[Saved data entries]
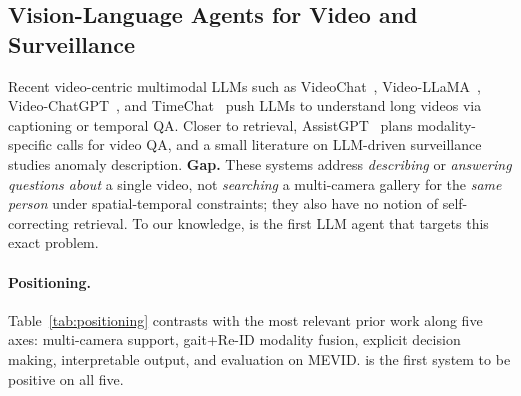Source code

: \subsection{Vision-Language Agents for Video and Surveillance}
\label{ssec:rel_vlmagents}
Recent video-centric multimodal LLMs such as
VideoChat~\cite{li2023videochat}, Video-LLaMA~\cite{zhang2023videollama},
Video-ChatGPT~\cite{maaz2023videochatgpt}, and
TimeChat~\cite{ren2024timechat} push LLMs to understand long videos via
captioning or temporal QA. Closer to retrieval, AssistGPT~\cite{gao2023assistgpt}
plans modality-specific calls for video QA, and a small literature on
LLM-driven surveillance studies anomaly description. \textbf{Gap.} These
systems address \emph{describing} or \emph{answering questions about} a
single video, not \emph{searching} a multi-camera gallery for the
\emph{same person} under spatial-temporal constraints; they also have no
notion of self-correcting retrieval. To our knowledge, \method{} is the
first LLM agent that targets this exact problem.

\paragraph{Positioning.} Table~\ref{tab:positioning} contrasts \method{}
with the most relevant prior work along five axes: multi-camera support,
gait+Re-ID modality fusion, explicit decision making, interpretable
output, and evaluation on MEVID. \method{} is the first system to be
positive on all five.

▶ Work to complete: When you repeat the records, reproduce each line exactly and drop the images.

▶ Exercise response:
Source code

: \subsection{Vision-Language Agents for Video and Surveillance}
\label{ssec:rel_vlmagents}
Recent video-centric multimodal LLMs such as
VideoChat~\cite{li2023videochat}, Video-LLaMA~\cite{zhang2023videollama},
Video-ChatGPT~\cite{maaz2023videochatgpt}, and
TimeChat~\cite{ren2024timechat} push LLMs to understand long videos via
captioning or temporal QA. Closer to retrieval, AssistGPT~\cite{gao2023assistgpt}
plans modality-specific calls for video QA, and a small literature on
LLM-driven surveillance studies anomaly description. \textbf{Gap.} These
systems address \emph{describing} or \emph{answering questions about} a
single video, not \emph{searching} a multi-camera gallery for the
\emph{same person} under spatial-temporal constraints; they also have no
notion of self-correcting retrieval. To our knowledge, \method{} is the
first LLM agent that targets this exact problem.

\paragraph{Positioning.} Table~\ref{tab:positioning} contrasts \method{}
with the most relevant prior work along five axes: multi-camera support,
gait+Re-ID modality fusion, explicit decision making, interpretable
output, and evaluation on MEVID. \method{} is the first system to be
positive on all five.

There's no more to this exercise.